* _TASK STATEMENT_
Using the data that follows, return exactly the lines from the one that contains "thousand nodes and" through the one that contains "a single-site move", ends included.

* _DATA SUPPLIED_
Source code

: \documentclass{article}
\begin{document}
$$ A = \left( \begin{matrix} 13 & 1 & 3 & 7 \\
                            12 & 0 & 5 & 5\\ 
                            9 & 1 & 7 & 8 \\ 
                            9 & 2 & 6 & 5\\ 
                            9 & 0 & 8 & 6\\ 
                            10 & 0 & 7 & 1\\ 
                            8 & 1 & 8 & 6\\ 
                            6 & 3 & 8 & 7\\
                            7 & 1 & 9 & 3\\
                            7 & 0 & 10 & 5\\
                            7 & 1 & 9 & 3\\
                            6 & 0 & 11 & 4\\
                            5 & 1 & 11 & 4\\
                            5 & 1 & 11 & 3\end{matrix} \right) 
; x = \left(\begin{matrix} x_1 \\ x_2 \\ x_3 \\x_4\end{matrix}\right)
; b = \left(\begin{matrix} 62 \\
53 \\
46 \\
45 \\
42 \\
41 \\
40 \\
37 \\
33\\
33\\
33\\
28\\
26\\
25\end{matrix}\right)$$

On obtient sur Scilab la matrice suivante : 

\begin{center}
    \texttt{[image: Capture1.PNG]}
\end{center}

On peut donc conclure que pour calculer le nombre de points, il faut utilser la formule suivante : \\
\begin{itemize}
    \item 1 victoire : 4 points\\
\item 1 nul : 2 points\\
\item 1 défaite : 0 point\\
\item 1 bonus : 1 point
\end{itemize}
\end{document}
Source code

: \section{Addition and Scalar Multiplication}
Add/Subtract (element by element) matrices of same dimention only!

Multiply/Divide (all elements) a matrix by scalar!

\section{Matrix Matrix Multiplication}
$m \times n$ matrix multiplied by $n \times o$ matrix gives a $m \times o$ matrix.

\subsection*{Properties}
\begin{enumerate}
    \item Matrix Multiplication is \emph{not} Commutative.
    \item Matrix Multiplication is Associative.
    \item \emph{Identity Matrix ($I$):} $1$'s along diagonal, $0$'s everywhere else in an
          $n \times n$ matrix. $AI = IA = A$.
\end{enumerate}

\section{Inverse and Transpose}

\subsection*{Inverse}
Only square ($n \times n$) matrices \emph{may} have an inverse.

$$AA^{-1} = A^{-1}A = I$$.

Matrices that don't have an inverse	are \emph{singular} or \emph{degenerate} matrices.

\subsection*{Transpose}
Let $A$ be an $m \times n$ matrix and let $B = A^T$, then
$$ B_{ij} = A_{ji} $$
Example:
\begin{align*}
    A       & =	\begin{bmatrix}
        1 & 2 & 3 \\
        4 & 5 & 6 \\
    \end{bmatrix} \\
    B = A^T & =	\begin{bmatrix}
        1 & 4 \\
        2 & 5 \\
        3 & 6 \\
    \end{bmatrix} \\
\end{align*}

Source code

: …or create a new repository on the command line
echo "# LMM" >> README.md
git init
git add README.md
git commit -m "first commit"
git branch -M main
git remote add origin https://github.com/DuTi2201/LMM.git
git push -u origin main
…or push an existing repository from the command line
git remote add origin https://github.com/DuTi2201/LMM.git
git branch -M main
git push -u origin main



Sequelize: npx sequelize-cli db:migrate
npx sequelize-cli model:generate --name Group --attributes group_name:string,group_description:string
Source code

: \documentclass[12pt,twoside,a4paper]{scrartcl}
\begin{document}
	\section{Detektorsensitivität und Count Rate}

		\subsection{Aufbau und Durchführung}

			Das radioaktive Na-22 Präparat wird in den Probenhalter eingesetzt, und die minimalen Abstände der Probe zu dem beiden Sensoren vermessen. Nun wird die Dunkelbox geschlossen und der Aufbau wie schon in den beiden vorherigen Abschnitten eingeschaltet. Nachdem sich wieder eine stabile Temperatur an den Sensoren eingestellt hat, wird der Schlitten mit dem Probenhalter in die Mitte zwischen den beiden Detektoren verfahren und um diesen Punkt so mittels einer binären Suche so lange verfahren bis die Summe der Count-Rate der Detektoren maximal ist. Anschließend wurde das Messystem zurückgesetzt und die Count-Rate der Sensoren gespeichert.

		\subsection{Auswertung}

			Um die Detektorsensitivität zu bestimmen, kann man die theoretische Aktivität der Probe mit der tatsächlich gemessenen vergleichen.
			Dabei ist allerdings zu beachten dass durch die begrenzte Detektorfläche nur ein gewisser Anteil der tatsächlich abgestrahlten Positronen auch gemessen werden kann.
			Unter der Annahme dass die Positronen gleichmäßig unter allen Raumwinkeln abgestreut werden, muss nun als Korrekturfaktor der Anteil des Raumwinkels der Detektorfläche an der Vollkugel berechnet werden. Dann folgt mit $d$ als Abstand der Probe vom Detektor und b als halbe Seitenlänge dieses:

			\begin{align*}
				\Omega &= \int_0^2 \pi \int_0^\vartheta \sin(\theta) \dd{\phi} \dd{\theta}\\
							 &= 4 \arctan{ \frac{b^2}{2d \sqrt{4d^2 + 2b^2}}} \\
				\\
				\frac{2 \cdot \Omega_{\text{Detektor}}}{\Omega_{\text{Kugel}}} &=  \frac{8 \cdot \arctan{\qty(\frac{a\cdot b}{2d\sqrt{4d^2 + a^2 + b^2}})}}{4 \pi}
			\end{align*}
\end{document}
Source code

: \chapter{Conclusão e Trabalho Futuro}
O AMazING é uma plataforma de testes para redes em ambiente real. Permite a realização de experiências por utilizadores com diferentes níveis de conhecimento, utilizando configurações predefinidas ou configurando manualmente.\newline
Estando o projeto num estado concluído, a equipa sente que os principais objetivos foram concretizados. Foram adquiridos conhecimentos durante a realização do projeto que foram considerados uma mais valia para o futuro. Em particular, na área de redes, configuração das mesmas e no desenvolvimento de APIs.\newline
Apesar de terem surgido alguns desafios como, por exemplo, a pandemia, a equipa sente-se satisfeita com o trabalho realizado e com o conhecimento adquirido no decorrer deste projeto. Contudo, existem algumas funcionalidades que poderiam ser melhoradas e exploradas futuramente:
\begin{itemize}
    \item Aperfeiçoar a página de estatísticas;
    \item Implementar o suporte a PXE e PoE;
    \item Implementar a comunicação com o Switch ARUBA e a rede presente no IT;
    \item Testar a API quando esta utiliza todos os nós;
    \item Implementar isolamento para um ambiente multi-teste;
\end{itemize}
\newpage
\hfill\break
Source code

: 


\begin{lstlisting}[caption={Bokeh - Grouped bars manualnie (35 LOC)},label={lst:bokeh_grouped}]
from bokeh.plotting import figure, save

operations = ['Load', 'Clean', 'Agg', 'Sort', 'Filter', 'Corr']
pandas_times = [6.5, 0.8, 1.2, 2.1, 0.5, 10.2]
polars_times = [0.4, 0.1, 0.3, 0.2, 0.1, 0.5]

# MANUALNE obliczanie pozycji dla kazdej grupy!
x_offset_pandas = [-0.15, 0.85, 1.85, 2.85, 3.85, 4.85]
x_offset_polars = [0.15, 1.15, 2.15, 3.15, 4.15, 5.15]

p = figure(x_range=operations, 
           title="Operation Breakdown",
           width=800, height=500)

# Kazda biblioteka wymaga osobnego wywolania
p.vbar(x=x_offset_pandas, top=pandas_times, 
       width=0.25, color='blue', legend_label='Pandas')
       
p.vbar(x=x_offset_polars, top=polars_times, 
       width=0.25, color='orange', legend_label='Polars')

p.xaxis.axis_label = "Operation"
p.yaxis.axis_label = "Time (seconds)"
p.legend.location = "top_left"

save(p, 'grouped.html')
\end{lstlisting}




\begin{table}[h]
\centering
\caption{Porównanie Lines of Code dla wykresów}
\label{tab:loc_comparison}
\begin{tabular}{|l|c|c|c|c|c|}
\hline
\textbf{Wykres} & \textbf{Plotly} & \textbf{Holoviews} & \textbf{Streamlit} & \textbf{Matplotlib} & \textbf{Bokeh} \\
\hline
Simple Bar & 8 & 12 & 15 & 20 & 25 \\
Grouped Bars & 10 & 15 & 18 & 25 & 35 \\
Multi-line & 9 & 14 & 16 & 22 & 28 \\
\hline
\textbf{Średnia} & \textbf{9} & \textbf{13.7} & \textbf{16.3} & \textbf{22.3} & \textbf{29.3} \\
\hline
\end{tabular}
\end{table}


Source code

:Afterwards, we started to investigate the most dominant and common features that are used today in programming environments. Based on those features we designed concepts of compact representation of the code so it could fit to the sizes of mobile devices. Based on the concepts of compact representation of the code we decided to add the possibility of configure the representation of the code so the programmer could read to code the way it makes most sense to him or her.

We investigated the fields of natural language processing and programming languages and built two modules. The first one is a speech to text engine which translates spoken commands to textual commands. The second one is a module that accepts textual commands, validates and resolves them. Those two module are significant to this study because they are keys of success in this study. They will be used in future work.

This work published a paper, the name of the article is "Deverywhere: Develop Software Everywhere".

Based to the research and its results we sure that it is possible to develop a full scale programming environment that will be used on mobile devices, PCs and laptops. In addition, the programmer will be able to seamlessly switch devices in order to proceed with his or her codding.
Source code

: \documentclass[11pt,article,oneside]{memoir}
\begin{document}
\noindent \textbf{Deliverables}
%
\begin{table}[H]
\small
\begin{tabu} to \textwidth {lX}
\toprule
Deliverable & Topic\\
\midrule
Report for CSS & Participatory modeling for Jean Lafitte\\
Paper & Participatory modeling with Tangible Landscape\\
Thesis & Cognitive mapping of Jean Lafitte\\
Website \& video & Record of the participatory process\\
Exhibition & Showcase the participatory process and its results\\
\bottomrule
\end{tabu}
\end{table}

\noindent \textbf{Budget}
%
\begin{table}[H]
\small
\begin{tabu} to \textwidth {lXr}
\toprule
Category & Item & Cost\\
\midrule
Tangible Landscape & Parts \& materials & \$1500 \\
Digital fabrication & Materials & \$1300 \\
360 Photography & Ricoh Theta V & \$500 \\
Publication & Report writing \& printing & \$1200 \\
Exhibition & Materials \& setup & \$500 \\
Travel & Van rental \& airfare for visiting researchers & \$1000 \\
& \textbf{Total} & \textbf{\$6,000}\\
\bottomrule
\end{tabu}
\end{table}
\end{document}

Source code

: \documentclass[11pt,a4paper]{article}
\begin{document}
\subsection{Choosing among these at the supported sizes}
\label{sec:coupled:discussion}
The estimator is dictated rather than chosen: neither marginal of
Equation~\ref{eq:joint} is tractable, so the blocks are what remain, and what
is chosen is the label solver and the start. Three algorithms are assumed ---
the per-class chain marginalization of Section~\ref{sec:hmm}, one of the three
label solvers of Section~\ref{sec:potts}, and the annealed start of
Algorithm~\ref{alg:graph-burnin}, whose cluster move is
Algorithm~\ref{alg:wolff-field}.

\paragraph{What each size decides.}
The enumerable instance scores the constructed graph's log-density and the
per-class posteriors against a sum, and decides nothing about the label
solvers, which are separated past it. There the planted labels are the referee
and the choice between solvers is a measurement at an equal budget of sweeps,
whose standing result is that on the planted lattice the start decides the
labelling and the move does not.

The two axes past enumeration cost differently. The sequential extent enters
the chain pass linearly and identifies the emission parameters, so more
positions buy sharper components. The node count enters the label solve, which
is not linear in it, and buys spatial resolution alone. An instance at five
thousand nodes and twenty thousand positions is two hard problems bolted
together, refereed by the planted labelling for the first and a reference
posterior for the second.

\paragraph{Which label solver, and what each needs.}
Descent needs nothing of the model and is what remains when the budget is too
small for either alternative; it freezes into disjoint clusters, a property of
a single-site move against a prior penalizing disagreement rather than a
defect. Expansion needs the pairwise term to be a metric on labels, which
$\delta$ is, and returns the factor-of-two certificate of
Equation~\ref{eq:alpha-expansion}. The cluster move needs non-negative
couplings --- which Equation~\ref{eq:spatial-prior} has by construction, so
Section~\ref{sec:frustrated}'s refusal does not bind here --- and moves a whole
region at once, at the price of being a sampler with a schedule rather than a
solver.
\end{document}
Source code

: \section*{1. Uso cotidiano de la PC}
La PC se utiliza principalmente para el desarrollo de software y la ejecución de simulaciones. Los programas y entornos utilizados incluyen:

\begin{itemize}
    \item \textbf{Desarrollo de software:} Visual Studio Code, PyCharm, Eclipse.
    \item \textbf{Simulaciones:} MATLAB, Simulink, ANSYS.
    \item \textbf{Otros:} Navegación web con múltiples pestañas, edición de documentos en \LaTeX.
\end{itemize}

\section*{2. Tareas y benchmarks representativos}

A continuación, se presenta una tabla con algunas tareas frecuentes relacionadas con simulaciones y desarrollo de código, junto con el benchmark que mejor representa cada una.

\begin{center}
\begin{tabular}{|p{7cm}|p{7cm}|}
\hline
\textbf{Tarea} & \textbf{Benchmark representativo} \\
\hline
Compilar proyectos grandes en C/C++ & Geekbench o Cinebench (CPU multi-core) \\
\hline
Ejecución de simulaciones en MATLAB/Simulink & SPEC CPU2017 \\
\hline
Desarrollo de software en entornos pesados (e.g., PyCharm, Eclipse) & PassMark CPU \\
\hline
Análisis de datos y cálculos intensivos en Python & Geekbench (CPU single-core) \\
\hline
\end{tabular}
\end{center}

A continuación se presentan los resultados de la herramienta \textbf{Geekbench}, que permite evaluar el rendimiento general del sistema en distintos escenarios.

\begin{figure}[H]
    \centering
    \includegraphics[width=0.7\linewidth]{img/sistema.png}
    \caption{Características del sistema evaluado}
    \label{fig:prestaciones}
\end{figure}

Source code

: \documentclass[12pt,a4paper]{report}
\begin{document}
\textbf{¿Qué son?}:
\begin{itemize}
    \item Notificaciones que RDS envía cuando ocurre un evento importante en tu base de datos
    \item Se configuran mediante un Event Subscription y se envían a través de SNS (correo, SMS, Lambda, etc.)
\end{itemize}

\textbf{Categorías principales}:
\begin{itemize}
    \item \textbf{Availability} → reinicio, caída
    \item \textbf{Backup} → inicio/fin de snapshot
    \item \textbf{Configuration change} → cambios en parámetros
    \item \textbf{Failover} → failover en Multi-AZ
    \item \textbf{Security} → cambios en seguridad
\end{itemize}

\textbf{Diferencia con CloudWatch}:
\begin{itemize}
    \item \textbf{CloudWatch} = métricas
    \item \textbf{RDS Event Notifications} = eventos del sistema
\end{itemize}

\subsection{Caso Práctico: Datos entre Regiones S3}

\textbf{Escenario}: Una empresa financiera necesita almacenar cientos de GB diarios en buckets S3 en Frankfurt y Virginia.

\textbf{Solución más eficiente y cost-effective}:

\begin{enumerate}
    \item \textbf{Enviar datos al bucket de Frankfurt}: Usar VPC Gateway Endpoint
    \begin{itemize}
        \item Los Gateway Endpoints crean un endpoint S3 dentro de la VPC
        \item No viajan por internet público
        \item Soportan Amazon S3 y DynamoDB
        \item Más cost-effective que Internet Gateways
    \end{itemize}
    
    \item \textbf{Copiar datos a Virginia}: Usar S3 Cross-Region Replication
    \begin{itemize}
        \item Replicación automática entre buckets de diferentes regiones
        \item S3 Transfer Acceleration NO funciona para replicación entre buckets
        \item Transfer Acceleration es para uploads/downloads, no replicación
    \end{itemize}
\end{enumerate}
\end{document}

* _SOLUTION_
thousand nodes and twenty thousand positions is two hard problems bolted
together, refereed by the planted labelling for the first and a reference
posterior for the second.

\paragraph{Which label solver, and what each needs.}
Descent needs nothing of the model and is what remains when the budget is too
small for either alternative; it freezes into disjoint clusters, a property of
a single-site move against a prior penalizing disagreement rather than a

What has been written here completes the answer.